On August 5, a nurse in Lagos was the first Nigerian to die of the virus. This is particularly horrifying, as Lagos is the most populous city in Africa, densely packed with an estimated 21 million citizens. Nigeria is scrambling to contain the plague as new cases pop up left and right, but how successful they will be and how many will die remains unknown.
The 2014 outbreak seems to have spread to Guinea, with dozens of cases reported by the Ministry of Health by March 24, 2014. Within a span of months, it managed to cross borders, taking hold in the neighboring nations of Sierra Leone, Liberia, and the Ivory Coast, leading the American CDC to issue a travel advisory against visiting afflicted countries.
9Arrival In America
When news of the 2014 Ebola outbreak first broke, those in the West listened warily but without great concern. After all, Ebola had sprung up intermittently for over 30 years without causing significant damage. But when it was announced that an infected American, Dr. Kent Brantly, would be transported back to the United States, panic ensued. Recognizing a juicy story, the media only made matters worse.
The 33-year-old doctor was transported from Liberia via air ambulance, arriving in the US on August 2, 2014. He was brought to Emory University Hospital in Atlanta, Georgia, which is outfitted with a sophisticated biocontainment patient care unit replete with ultraviolet lights and air filtration systems.

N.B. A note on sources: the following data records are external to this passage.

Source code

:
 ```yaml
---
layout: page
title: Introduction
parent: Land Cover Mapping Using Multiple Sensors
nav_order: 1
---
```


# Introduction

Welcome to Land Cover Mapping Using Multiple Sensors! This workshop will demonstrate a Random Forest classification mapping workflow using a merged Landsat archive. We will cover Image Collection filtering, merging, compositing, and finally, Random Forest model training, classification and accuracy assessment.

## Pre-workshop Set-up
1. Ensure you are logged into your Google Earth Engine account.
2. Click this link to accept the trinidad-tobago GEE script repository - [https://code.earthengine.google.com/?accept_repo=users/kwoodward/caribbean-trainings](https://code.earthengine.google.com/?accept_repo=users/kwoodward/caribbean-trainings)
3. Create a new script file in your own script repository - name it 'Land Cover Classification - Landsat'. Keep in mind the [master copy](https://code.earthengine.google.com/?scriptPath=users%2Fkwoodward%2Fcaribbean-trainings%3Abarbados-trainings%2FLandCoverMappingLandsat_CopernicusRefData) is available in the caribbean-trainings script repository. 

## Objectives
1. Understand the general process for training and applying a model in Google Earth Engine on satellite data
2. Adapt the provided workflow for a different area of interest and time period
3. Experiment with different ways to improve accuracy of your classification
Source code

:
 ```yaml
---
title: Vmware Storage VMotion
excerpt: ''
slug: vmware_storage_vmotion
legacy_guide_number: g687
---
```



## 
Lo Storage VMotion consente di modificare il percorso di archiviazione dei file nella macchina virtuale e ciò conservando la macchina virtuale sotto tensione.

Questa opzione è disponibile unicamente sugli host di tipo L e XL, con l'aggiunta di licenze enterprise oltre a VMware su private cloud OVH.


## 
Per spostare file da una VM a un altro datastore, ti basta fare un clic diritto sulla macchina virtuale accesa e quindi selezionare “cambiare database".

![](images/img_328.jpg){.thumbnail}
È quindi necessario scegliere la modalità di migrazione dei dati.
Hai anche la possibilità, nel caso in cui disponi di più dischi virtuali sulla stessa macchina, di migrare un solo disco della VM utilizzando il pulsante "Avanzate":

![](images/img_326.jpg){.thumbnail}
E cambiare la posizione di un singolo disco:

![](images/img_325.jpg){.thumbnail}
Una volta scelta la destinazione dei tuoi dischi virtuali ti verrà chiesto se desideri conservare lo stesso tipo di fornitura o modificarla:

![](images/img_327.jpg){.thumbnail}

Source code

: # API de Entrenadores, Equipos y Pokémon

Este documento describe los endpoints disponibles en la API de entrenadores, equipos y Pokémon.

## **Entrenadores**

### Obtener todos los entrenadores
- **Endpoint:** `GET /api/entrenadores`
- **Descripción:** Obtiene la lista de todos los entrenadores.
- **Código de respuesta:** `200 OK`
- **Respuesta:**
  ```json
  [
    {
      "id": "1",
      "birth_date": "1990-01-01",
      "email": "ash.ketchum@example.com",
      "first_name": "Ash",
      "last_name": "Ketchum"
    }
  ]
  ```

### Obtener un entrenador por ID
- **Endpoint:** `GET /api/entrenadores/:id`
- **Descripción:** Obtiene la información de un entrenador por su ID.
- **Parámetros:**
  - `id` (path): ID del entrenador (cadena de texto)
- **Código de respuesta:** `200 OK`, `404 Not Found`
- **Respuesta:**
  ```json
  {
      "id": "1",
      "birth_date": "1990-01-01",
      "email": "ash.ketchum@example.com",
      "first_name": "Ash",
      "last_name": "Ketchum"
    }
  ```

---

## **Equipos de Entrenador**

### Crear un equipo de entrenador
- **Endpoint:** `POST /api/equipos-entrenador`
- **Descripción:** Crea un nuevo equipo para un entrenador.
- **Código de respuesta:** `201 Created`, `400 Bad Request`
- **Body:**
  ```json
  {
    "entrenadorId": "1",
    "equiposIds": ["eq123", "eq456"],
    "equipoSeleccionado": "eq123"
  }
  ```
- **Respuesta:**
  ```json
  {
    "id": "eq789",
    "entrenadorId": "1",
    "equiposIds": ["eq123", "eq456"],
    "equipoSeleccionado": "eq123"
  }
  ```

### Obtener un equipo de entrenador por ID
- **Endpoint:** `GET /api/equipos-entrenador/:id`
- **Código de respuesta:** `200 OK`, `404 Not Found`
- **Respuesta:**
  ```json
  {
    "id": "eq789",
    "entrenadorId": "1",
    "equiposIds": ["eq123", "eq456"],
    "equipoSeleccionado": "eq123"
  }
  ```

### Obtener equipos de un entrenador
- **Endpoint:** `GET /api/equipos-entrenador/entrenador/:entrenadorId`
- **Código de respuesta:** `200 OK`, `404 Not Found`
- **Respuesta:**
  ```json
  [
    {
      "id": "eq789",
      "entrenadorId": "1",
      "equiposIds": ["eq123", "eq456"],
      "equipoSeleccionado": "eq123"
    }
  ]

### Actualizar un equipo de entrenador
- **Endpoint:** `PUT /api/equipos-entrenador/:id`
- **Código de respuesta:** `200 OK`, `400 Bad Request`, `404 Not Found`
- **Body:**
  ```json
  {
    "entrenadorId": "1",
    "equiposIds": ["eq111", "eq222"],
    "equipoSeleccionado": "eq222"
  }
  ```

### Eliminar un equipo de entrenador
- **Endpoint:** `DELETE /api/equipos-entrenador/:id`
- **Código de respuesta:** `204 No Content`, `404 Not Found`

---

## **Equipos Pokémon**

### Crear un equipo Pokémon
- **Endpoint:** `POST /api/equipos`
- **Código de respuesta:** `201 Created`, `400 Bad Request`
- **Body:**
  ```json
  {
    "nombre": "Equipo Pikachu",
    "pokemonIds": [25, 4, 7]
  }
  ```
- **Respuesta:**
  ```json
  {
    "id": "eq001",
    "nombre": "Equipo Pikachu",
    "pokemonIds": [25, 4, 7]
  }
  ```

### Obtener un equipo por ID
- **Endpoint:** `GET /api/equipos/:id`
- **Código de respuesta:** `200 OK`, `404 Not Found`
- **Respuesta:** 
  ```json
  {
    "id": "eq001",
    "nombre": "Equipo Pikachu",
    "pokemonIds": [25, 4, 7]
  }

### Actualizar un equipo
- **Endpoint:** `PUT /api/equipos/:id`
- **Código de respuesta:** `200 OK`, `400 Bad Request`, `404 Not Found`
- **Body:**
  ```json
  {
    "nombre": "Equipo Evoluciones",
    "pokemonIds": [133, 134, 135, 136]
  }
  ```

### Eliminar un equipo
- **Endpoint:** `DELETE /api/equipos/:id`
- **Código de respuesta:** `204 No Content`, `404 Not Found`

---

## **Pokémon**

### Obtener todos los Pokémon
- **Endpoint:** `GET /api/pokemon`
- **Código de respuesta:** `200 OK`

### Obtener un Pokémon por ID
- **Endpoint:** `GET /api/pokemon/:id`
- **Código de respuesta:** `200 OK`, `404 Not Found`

If this does not assuage your fears, experts claim that even if Ebola somehow did make its way out of the hospital and take root in the general population, its impact would be quite minimal. According to epidemiologist Ian Lipkin of Columbia University, “Sustained outbreaks would not occur in the US because cultural factors in the developing world that spread Ebola—such as intimate contact while family and friends are caring for the sick and during the preparation of bodies for burial—aren’t common in the developed world. Health authorities would also rapidly identify and isolate infected individuals.”
8Discovery
The first recorded outbreaks of Ebola occurred around the same time in 1976 in Zaire (now the Democratic Republic of the Congo) and Sudan. When people began dying of a mystery ailment, William Close, the personal physician of Zaire President Mobutu Sese Seko, sent for a team of experts from Belgium’s Institute of Tropical Medicine. Their research focused on the village of Yambuku, where the first known case infected Mabalo Lokela, the headmaster of the village school, and quickly spread to other people in the village. The Belgian team decided to call the virus “Ebola” after the nearby Ebola River rather than stigmatize Yambuku.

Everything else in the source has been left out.